[Stored items from a collection]

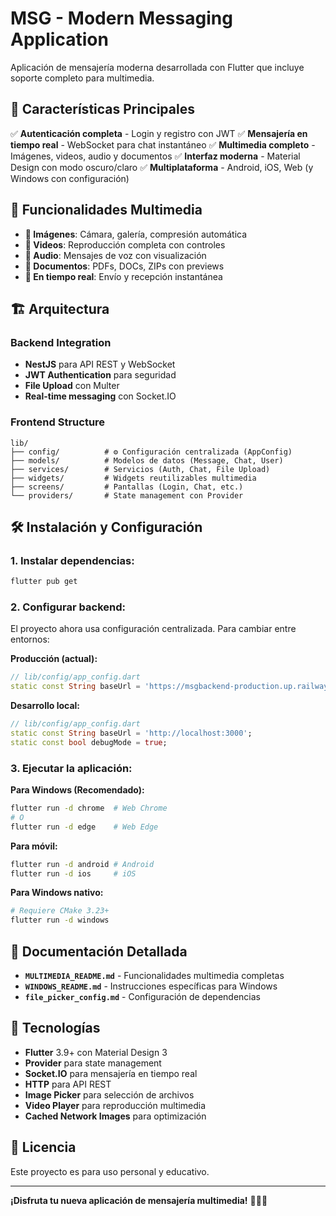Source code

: # MSG - Modern Messaging Application

Aplicación de mensajería moderna desarrollada con Flutter que incluye soporte completo para multimedia.

## 🚀 Características Principales

✅ **Autenticación completa** - Login y registro con JWT
✅ **Mensajería en tiempo real** - WebSocket para chat instantáneo
✅ **Multimedia completo** - Imágenes, videos, audio y documentos
✅ **Interfaz moderna** - Material Design con modo oscuro/claro
✅ **Multiplataforma** - Android, iOS, Web (y Windows con configuración)

## 📱 Funcionalidades Multimedia

- **📸 Imágenes**: Cámara, galería, compresión automática
- **🎥 Videos**: Reproducción completa con controles
- **🎵 Audio**: Mensajes de voz con visualización
- **📄 Documentos**: PDFs, DOCs, ZIPs con previews
- **🔄 En tiempo real**: Envío y recepción instantánea

## 🏗️ Arquitectura

### **Backend Integration**
- **NestJS** para API REST y WebSocket
- **JWT Authentication** para seguridad
- **File Upload** con Multer
- **Real-time messaging** con Socket.IO

### **Frontend Structure**
```
lib/
├── config/          # ⚙️ Configuración centralizada (AppConfig)
├── models/          # Modelos de datos (Message, Chat, User)
├── services/        # Servicios (Auth, Chat, File Upload)
├── widgets/         # Widgets reutilizables multimedia
├── screens/         # Pantallas (Login, Chat, etc.)
└── providers/       # State management con Provider
```

## 🛠️ Instalación y Configuración

### **1. Instalar dependencias:**
```bash
flutter pub get
```

### **2. Configurar backend:**
El proyecto ahora usa configuración centralizada. Para cambiar entre entornos:

**Producción (actual):**
```dart
// lib/config/app_config.dart
static const String baseUrl = 'https://msgbackend-production.up.railway.app';
```

**Desarrollo local:**
```dart
// lib/config/app_config.dart
static const String baseUrl = 'http://localhost:3000';
static const bool debugMode = true;
```

### **3. Ejecutar la aplicación:**

**Para Windows (Recomendado):**
```bash
flutter run -d chrome  # Web Chrome
# O
flutter run -d edge    # Web Edge
```

**Para móvil:**
```bash
flutter run -d android # Android
flutter run -d ios     # iOS
```

**Para Windows nativo:**
```bash
# Requiere CMake 3.23+
flutter run -d windows
```

## 📖 Documentación Detallada

- **`MULTIMEDIA_README.md`** - Funcionalidades multimedia completas
- **`WINDOWS_README.md`** - Instrucciones específicas para Windows
- **`file_picker_config.md`** - Configuración de dependencias

## 🔧 Tecnologías

- **Flutter** 3.9+ con Material Design 3
- **Provider** para state management
- **Socket.IO** para mensajería en tiempo real
- **HTTP** para API REST
- **Image Picker** para selección de archivos
- **Video Player** para reproducción multimedia
- **Cached Network Images** para optimización

## 📄 Licencia

Este proyecto es para uso personal y educativo.

---

**¡Disfruta tu nueva aplicación de mensajería multimedia!** 🎉📱💬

| DESCRIPTION OF THE TASK |
If a line in the records includes the string "tiempo", copy it.

| RESPONSE TO THIS TASK |
✅ **Mensajería en tiempo real** - WebSocket para chat instantáneo
- **🔄 En tiempo real**: Envío y recepción instantánea
- **Socket.IO** para mensajería en tiempo real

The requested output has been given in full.